June 14, 2023

Muscle Up Your Health

Muscle Up Your Health

I am a control freak. But I am working on it and have been for 51 years.

I am such a Type A, oldest child, and Enneagram 8 that it took me tattooing the word “surrender” on my forearm like it is a high school test cheat sheet to help remind me to stop white-knuckling situations and leave it to my higher power.

Surrendering has been my new truth and practice for a while now, except when it comes to aging. When it comes to aging, I am not going down without a fight.

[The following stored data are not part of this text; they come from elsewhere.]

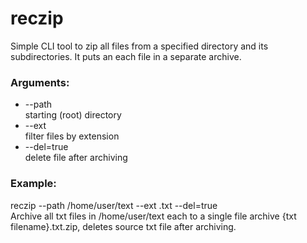 # reczip
Simple CLI tool to zip all files from a specified directory and its subdirectories. It puts an each file in a separate archive.

### Arguments:
+ --path  
    starting (root) directory
+ --ext  
    filter files by extension
+ --del=true  
    delete file after archiving

### Example:
reczip --path /home/user/text --ext .txt --del=true  
Archive all txt files in /home/user/text each to a single file archive {txt filename}.txt.zip, deletes source txt file after archiving.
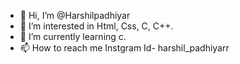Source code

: - 👋 Hi, I’m @Harshilpadhiyar
- 👀 I’m interested in Html, Css, C, C++.
- 🌱 I’m currently learning c.
- 📫 How to reach me Instgram Id- harshil_padhiyarr

<!---
Harshilpadhiyar/Harshilpadhiyar is a ✨ special ✨ repository because its `README.md` (this file) appears on your GitHub profile.
You can click the Preview link to take a look at your changes.
--->

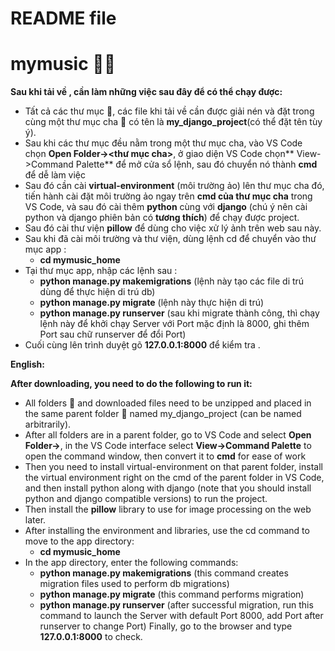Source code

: # README file
#                       **mymusic** 🎵🎵
   **Sau khi tải về , cần làm những việc sau đây để có thể chạy được:**
- Tất cả các thư mục 📁, các file khi tải về cần được giải nén và đặt trong cùng một thư mục cha 📁 có tên là **my_django_project**(có thể đặt tên tùy ý).
- Sau khi các thư mục đều nằm trong một thư mục cha, vào VS Code chọn **Open Folder-><thư mục cha>**, ở giao diện VS Code chọn** View->Command Palette** để mở cửa sổ lệnh, sau đó chuyển nó thành **cmd** để dễ làm việc  
- Sau đó cần cài **virtual-environment** (môi trường ảo) lên thư mục cha đó, tiến hành cài đặt môi trường ảo ngay trên **cmd của thư mục cha** trong VS Code, và sau đó cài thêm **python** cùng với **django** (chú ý nên cài python và django phiên bản có **tương thích**) để chạy được project.
- Sau đó cài thư viện **pillow** để dùng cho việc xử lý ảnh trên web sau này.
- Sau khi đã cài môi trường và thư viện, dùng lệnh cd để chuyển vào thư mục app :
  + **cd mymusic_home**
- Tại thư mục app, nhập các lệnh sau :
  + **python manage.py makemigrations** (lệnh này tạo các file di trú dùng để thực hiện di trú db)
  + **python manage.py migrate** (lệnh này thực hiện di trú)
  + **python manage.py runserver** (sau khi migrate thành công, thì chạy lệnh này để khởi chạy Server với Port mặc định là 8000, ghi thêm Port sau chữ runserver để đổi Port)
- Cuối cùng lên trình duyệt gõ **127.0.0.1:8000** để kiểm tra .
  
**English:**

  **After downloading, you need to do the following to run it:**
- All folders 📁 and downloaded files need to be unzipped and placed in the same parent folder 📁 named my_django_project (can be named arbitrarily).
- After all folders are in a parent folder, go to VS Code and select **Open Folder-><parent folder>**, in the VS Code interface select **View->Command Palette** to open the command window, then convert it to **cmd** for ease of work
- Then you need to install virtual-environment on that parent folder, install the virtual environment right on the cmd of the parent folder in VS Code, and then install python along with django (note that you should install python and django compatible versions) to run the project.
- Then install the **pillow** library to use for image processing on the web later.
- After installing the environment and libraries, use the cd command to move to the app directory:
  + **cd mymusic_home**
- In the app directory, enter the following commands:
  + **python manage.py makemigrations** (this command creates migration files used to perform db migrations)
  + **python manage.py migrate** (this command performs migration)
  + **python manage.py runserver** (after successful migration, run this command to launch the Server with default Port 8000, add Port after runserver to change Port)
Finally, go to the browser and type **127.0.0.1:8000** to check.
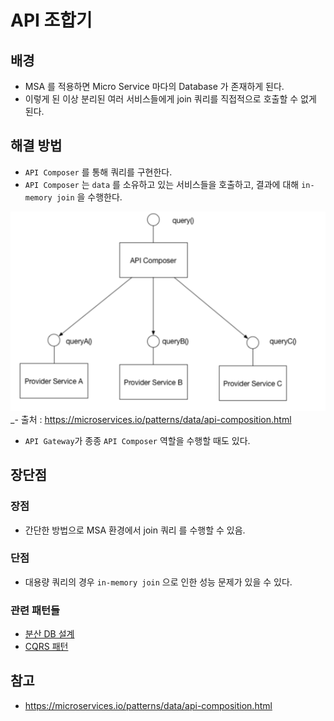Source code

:# API 조합기

## 배경

- MSA 를 적용하면 Micro Service 마다의 Database 가 존재하게 된다.
- 이렇게 된 이상 분리된 여러 서비스들에게 join 쿼리를 직접적으로 호출할 수 없게 된다.

## 해결 방법

- `API Composer` 를 통해 쿼리를 구현한다.
- `API Composer` 는 `data` 를 소유하고 있는 서비스들을 호출하고, 결과에 대해 `in-memory join` 을 수행한다.

![img.png](img.png)
<br>_- 출처 : https://microservices.io/patterns/data/api-composition.html

- `API Gateway`가 종종 `API Composer` 역할을 수행할 때도 있다.

## 장단점

### 장점

- 간단한 방법으로 MSA 환경에서 join 쿼리 를 수행할 수 있음.

### 단점

- 대용량 쿼리의 경우 `in-memory join` 으로 인한 성능 문제가 있을 수 있다.

### 관련 패턴들

- [분산 DB 설계](https://github.com/TonyJev93/Study/blob/main/Architecture/MSA/%EB%B6%84%EC%82%B0%EB%8D%B0%EC%9D%B4%ED%84%B0%EC%BF%BC%EB%A6%AC/%EB%B6%84%EC%82%B0DB%EC%A1%B0%ED%9A%8C%EC%84%A4%EA%B3%84/%EB%B6%84%EC%82%B0-DB-%EC%A1%B0%ED%9A%8C-%EC%84%A4%EA%B3%84.md)
- [CQRS 패턴](https://github.com/TonyJev93/Study/blob/main/Architecture/CQRS/CQRS.md)

## 참고

- https://microservices.io/patterns/data/api-composition.html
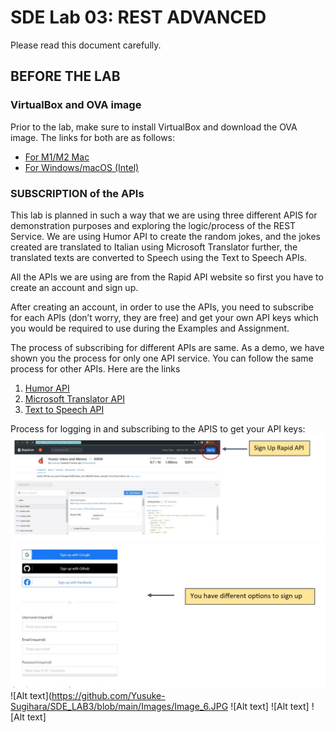 # SDE Lab 03: REST ADVANCED
Please read this document carefully. 

## BEFORE THE LAB

### VirtualBox and OVA image 
Prior to the lab, make sure to install VirtualBox and download the OVA image. The links for both are as follows:

- [For M1/M2 Mac](link_here)
- [For Windows/macOS (Intel)](link_here)

### SUBSCRIPTION of the APIs
This lab is planned in such a way that we are using three different APIS for demonstration purposes and exploring the logic/process of the REST Service. We are using Humor API to create the random jokes, and the jokes created are translated to Italian using Microsoft Translator further, the translated texts are converted to Speech using the Text to Speech APIs. 

All the APIs we are using are from the Rapid API website so first you have to create an account and sign up. 

After creating an account, in order to use the APIs, you need to subscribe for each APIs (don’t worry, they are free) and get your own API keys which you would be required to use during the Examples and Assignment. 

The process of subscribing for different APIs are same. As a demo, we have shown you the process for only one API service. You can follow the same process for other APIs. 
Here are the links  
1. [Humor API](link_here)
2. [Microsoft Translator API](link_here)
3. [Text to Speech API](link_here)

Process for logging in and subscribing to the APIS to get your API keys:
![Alt text](https://github.com/Yusuke-Sugihara/SDE_LAB3/blob/main/Images/Image_4.JPG)
![Alt text](https://github.com/Yusuke-Sugihara/SDE_LAB3/blob/main/Images/Image_5.JPG)
![Alt text](https://github.com/Yusuke-Sugihara/SDE_LAB3/blob/main/Images/Image_6.JPG
![Alt text]
![Alt text]
![Alt text]
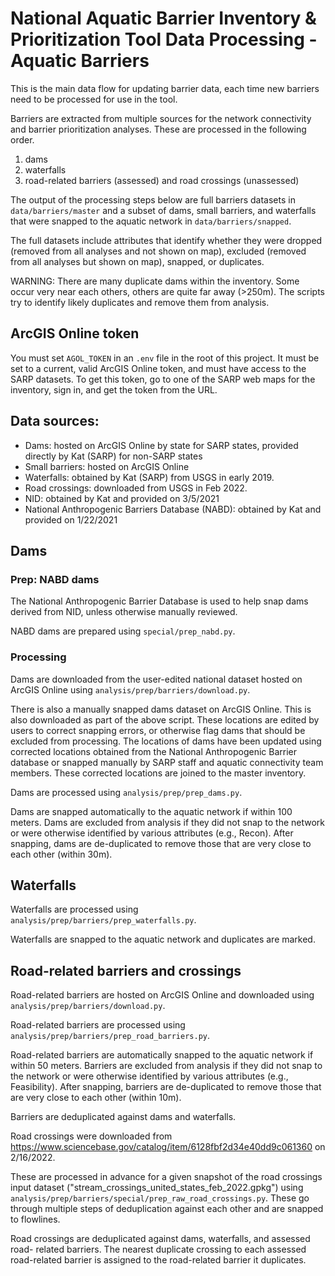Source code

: # National Aquatic Barrier Inventory & Prioritization Tool Data Processing - Aquatic Barriers

This is the main data flow for updating barrier data, each time new barriers need to be processed for use in the tool.

Barriers are extracted from multiple sources for the network connectivity and barrier prioritization analyses.
These are processed in the following order.

1. dams
2. waterfalls
3. road-related barriers (assessed) and road crossings (unassessed)

The output of the processing steps below are full barriers datasets in `data/barriers/master` and a subset of dams, small barriers, and waterfalls that were snapped to the aquatic network in `data/barriers/snapped`.

The full datasets include attributes that identify whether they were dropped (removed from all analyses and not shown on map), excluded (removed from all analyses but shown on map), snapped, or duplicates.

WARNING:
There are many duplicate dams within the inventory. Some occur very near each others, others are quite far away (>250m). The scripts try to identify likely duplicates and remove them from analysis.

## ArcGIS Online token

You must set `AGOL_TOKEN` in an `.env` file in the root of this project. It must be set to a current, valid ArcGIS Online token, and must have access to the SARP datasets. To get this token, go to one of the SARP web maps for the inventory, sign in, and get the token from the URL.

## Data sources:

- Dams: hosted on ArcGIS Online by state for SARP states, provided directly by Kat (SARP) for non-SARP states
- Small barriers: hosted on ArcGIS Online
- Waterfalls: obtained by Kat (SARP) from USGS in early 2019.
- Road crossings: downloaded from USGS in Feb 2022.
- NID: obtained by Kat and provided on 3/5/2021
- National Anthropogenic Barriers Database (NABD): obtained by Kat and provided on 1/22/2021

## Dams

### Prep: NABD dams

The National Anthropogenic Barrier Database is used to help snap dams derived
from NID, unless otherwise manually reviewed.

NABD dams are prepared using `special/prep_nabd.py`.

### Processing

Dams are downloaded from the user-edited national dataset hosted
on ArcGIS Online using `analysis/prep/barriers/download.py`.

There is also a manually snapped dams dataset on ArcGIS Online. This is also
downloaded as part of the above script. These locations are edited by users to
correct snapping errors, or otherwise flag dams that should be excluded from
processing. The locations of dams have been updated using corrected locations
obtained from the National Anthropogenic Barrier database or snapped manually by
SARP staff and aquatic connectivity team members. These corrected locations are
joined to the master inventory.

Dams are processed using `analysis/prep/prep_dams.py`.

Dams are snapped automatically to the aquatic network if within 100 meters. Dams
are excluded from analysis if they did not snap to the network or were otherwise
identified by various attributes (e.g., Recon). After snapping, dams are
de-duplicated to remove those that are very close to each other (within 30m).

## Waterfalls

Waterfalls are processed using `analysis/prep/barriers/prep_waterfalls.py`.

Waterfalls are snapped to the aquatic network and duplicates are marked.

## Road-related barriers and crossings

Road-related barriers are hosted on ArcGIS Online and downloaded using `analysis/prep/barriers/download.py`.

Road-related barriers are processed using `analysis/prep/barriers/prep_road_barriers.py`.

Road-related barriers are automatically snapped to the aquatic network if within 50
meters. Barriers are excluded from analysis if they did not snap to the network
or were otherwise identified by various attributes (e.g., Feasibility). After
snapping, barriers are de-duplicated to remove those that are very close to each
other (within 10m).

Barriers are deduplicated against dams and waterfalls.

Road crossings were downloaded from https://www.sciencebase.gov/catalog/item/6128fbf2d34e40dd9c061360 on 2/16/2022.

These are processed in advance for a given snapshot of the road crossings input
dataset ("stream_crossings_united_states_feb_2022.gpkg") using
`analysis/prep/barriers/special/prep_raw_road_crossings.py`. These go through
multiple steps of deduplication against each other and are snapped to flowlines.

Road crossings are deduplicated against dams, waterfalls, and assessed road-
related barriers. The nearest duplicate crossing to each assessed road-related
barrier is assigned to the road-related barrier it duplicates.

Now before you get your granny pants in a bunch, I don’t mean that I intend to take a out a frequent flier card with my plastic surgeon or invest in an overwhelming amount of zebra and metallic print before hitting the dance floor with my fellow back-niners. While all of that is well and good, that is not where I will be spending my time and treasure.

Rather I will be looking to get pumped. Yup. If there is a fight left in me as it pertains to aging, my battle will take place in the kitchen and in the studio/gym. And this is why:

  • The amount and quality of your muscle is one of the bigger indicators of how well you will age.
  • Weakness and low muscle mass is associated with poor health outcomes in inpatient, outpatient, and long-term care clinical settings such as higher surgical and post-operative complications, longer length of hospital stay, lower physical function, poorer quality of life and shorter survival. 
  • Improvement of muscle mass and strength is correlated with improved balance and walking coordination, and lower rates of depression, diabetes, and osteoporosis .
  • Dieting is associated with significant loss in muscle mass unless there is a focus on protein and resistance training (lifestyle).
  • In research where 90+ year old women were put on a strength training regimen, the average subject tripled her strength in 10 weeks.

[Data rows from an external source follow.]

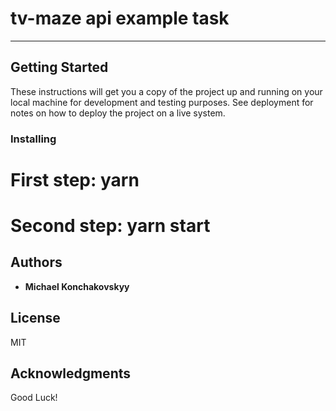 # tv-maze api example task
__________________________
## Getting Started

These instructions will get you a copy of the project up and running on your local machine for development and testing purposes. See deployment for notes on how to deploy the project on a live system.

### Installing

# First step: yarn
# Second step: yarn start

## Authors

* **Michael Konchakovskyy** 

## License

MIT

## Acknowledgments

Good Luck!
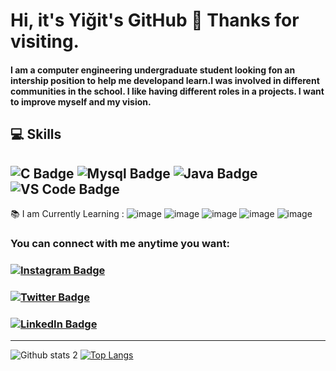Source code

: # Hi, it's Yiğit's GitHub 👋 Thanks for visiting.

#### I am a computer engineering undergraduate student looking fon an intership position to help me developand learn.I was involved in different communities in the school. I like having different roles in a projects. I want to improve myself and my vision.



## 💻 Skills
![C Badge](https://img.shields.io/badge/-C-blue)
![Mysql Badge](https://user-images.githubusercontent.com/108831247/177637129-fddb64a5-88e8-455d-9542-f84abc54c6e0.png)
![Java Badge](https://user-images.githubusercontent.com/108831247/177637457-c084e73f-dbe6-4f21-b3e7-dd98c9d6edad.png)
![VS Code Badge](https://user-images.githubusercontent.com/108831247/177637481-a385da1b-4d90-4858-ad82-47ffe334489e.png)
----
📚  I am Currently Learning :
![image](https://user-images.githubusercontent.com/108831247/177637056-bf6821ab-4b32-4a6e-8c89-2cce23a85e59.png)
![image](https://user-images.githubusercontent.com/108831247/177637079-bf9d7331-3e39-4db9-8b1a-0f41a14c9629.png)
![image](https://user-images.githubusercontent.com/108831247/177637103-73cbdf71-a02f-4a20-80d2-6e889626b042.png)
![image](https://user-images.githubusercontent.com/108831247/177637702-3d328a96-8d53-4f2f-8bde-5bd3fa58a5d8.png)
![image](https://user-images.githubusercontent.com/108831247/177637795-3a786f5d-7524-4977-ab80-09859e4c3210.png)




### You can connect with me anytime you want:
### [![Instagram Badge](https://img.shields.io/badge/-Instagram-C13584?style=flat-quare&labelColor=C13584&logo=instagram&logoColor=link)](https://www.instagram.com/yigitsokel1/)
### [![Twitter Badge](https://img.shields.io/badge/-Twitter-blue?style=flat&logo=Twitter&logoColor=white)](https://twitter.com/oysokel) 
### [![LinkedIn Badge](https://img.shields.io/badge/-LinkedIn-blue?style=flat&logo=Linkedin&logoColor=white)](https://www.linkedin.com/in/yiğit-sökel-751479180/)
---
![Github stats 2](https://github-readme-stats.vercel.app/api?username=yigitsokel1&show_icons=true&theme=radical) [![Top Langs](https://github-readme-stats.vercel.app/api/top-langs/?username=yigitsokel1&layout=compact)](https://github.com/anuraghazra/github-readme-stats)

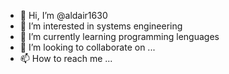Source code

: - 👋 Hi, I’m @aldair1630
- 👀 I’m interested in systems engineering
- 🌱 I’m currently learning programming lenguages
- 💞️ I’m looking to collaborate on ...
- 📫 How to reach me ...

<!---
aldair1630/aldair1630 is a ✨ special ✨ repository because its `README.md` (this file) appears on your GitHub profile.
You can click the Preview link to take a look at your changes.
--->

So how do you start moving the needle of your muscle mass and strength?

In the kitchen:  Add high quality dietary protein to your daily diet. Start by tracking your current intake and slowly add in more protein slowly, week by week. I suggest my health coaching clients consume one gram of protein per pound of my optimal body weight. My favorite sources include grass-fed meats, pastured eggs, Greek whole yogurt, wild caught fish, seeds, nuts, beans, cheese, and whey protein supplements.

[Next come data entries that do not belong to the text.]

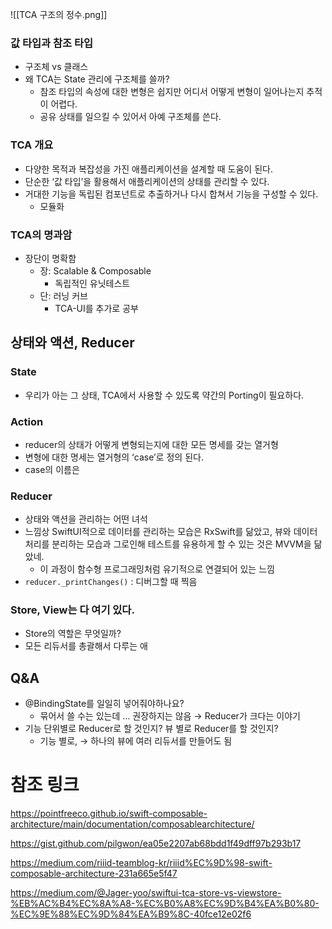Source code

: 
![[TCA 구조의 정수.png]]
### 값 타입과 참조 타입

- 구조체 vs 클래스
- 왜 TCA는 State 관리에 구조체를 쓸까?
    - 참조 타입의 속성에 대한 변형은 쉽지만 어디서 어떻게 변형이 일어나는지 추적이 어렵다.
    - 공유 상태를 일으킬 수 있어서 아예 구조체를 쓴다.

### TCA 개요

- 다양한 목적과 복잡성을 가진 애플리케이션을 설계할 때 도움이 된다.
- 단순한 ‘값 타입’을 활용해서 애플리케이션의 상태를 관리할 수 있다.
- 거대한 기능을 독립된 컴포넌트로 추출하거나 다시 합쳐서 기능을 구성할 수 있다.
    - 모듈화

### TCA의 명과암

- 장단이 명확함
    - 장: Scalable & Composable
        - 독립적인 유닛테스트
    - 단: 러닝 커브
        - TCA-UI를 추가로 공부

## 상태와 액션, Reducer

### State

- 우리가 아는 그 상태, TCA에서 사용할 수 있도록 약간의 Porting이 필요하다.

### Action

- reducer의 상태가 어떻게 변형되는지에 대한 모든 명세를 갖는 열거형
- 변형에 대한 명세는 열거형의 ‘case’로 정의 된다.
- case의 이름은

### Reducer

- 상태와 액션을 관리하는 어떤 녀석
- 느낌상 SwiftUI적으로 데이터를 관리하는 모습은 RxSwift를 닮았고, 뷰와 데이터처리를 분리하는 모습과 그로인해 테스트를 유용하게 할 수 있는 것은 MVVM을 닮았네.
    - 이 과정이 함수형 프로그래밍처럼 유기적으로 연결되어 있는 느낌
- `reducer._printChanges()` : 디버그할 때 찍음

### Store, View는 다 여기 있다.
- Store의 역할은 무엇일까?
- 모든 리듀서를 총괄해서 다루는 애

## Q&A
- @BindingState를 일일히 넣어줘야하나요?
    - 묶어서 쓸 수는 있는데 … 권장하지는 않음 → Reducer가 크다는 이야기
- 기능 단위별로 Reducer로 할 것인지? 뷰 별로 Reducer를 할 것인지?
    - 기능 별로, → 하나의 뷰에 여러 리듀서를 만들어도 됨

# 참조 링크

https://pointfreeco.github.io/swift-composable-architecture/main/documentation/composablearchitecture/

https://gist.github.com/pilgwon/ea05e2207ab68bdd1f49dff97b293b17

https://medium.com/riiid-teamblog-kr/riiid%EC%9D%98-swift-composable-architecture-231a665e5f47

https://medium.com/@Jager-yoo/swiftui-tca-store-vs-viewstore-%EB%AC%B4%EC%8A%A8-%EC%B0%A8%EC%9D%B4%EA%B0%80-%EC%9E%88%EC%9D%84%EA%B9%8C-40fce12e02f6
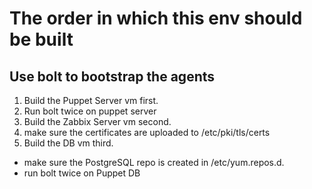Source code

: # The order in which this env should be built

## Use bolt to bootstrap the agents

1) Build the Puppet Server vm first.
2) Run bolt twice on puppet server
3) Build the Zabbix Server vm second.
4) make sure the certificates are uploaded to /etc/pki/tls/certs
5) Build the DB vm third.

- make sure the PostgreSQL repo is created in /etc/yum.repos.d.
- run bolt twice on Puppet DB
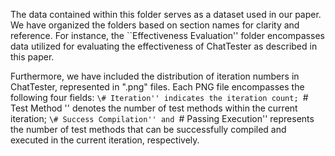 The data contained within this folder serves as a dataset used in our paper. We have organized the folders based on section names for clarity and reference. For instance, the ``Effectiveness Evaluation'' folder encompasses data utilized for evaluating the effectiveness of ChatTester as described in this paper.

Furthermore, we have included the distribution of iteration numbers in ChatTester, represented in ".png" files. Each PNG file encompasses the following four fields: ``\# Iteration'' indicates the iteration count; ``\# Test Method '' denotes the number of test methods within the current iteration; ``\# Success Compilation'' and ``\# Passing Execution'' represents the number of test methods that can be successfully compiled and executed in the current iteration, respectively.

In the studio/gym:  Add resistance training to your weekly movement practices. Start by considering how often you strength train now and add in more slowly, week by week. I suggest my studio and health coaching clients aim for 5 to 6 days of some kind of resistance training. My favorite sources include well-structured group and private classes that use weights, bands, and body weight and have an eye on your form.

At the end of the day, the research is clear when it comes to our health. We have more control than we ever thought. And building your muscle is at the forefront of the effort. And that is empowering and exciting. So let’s get busy!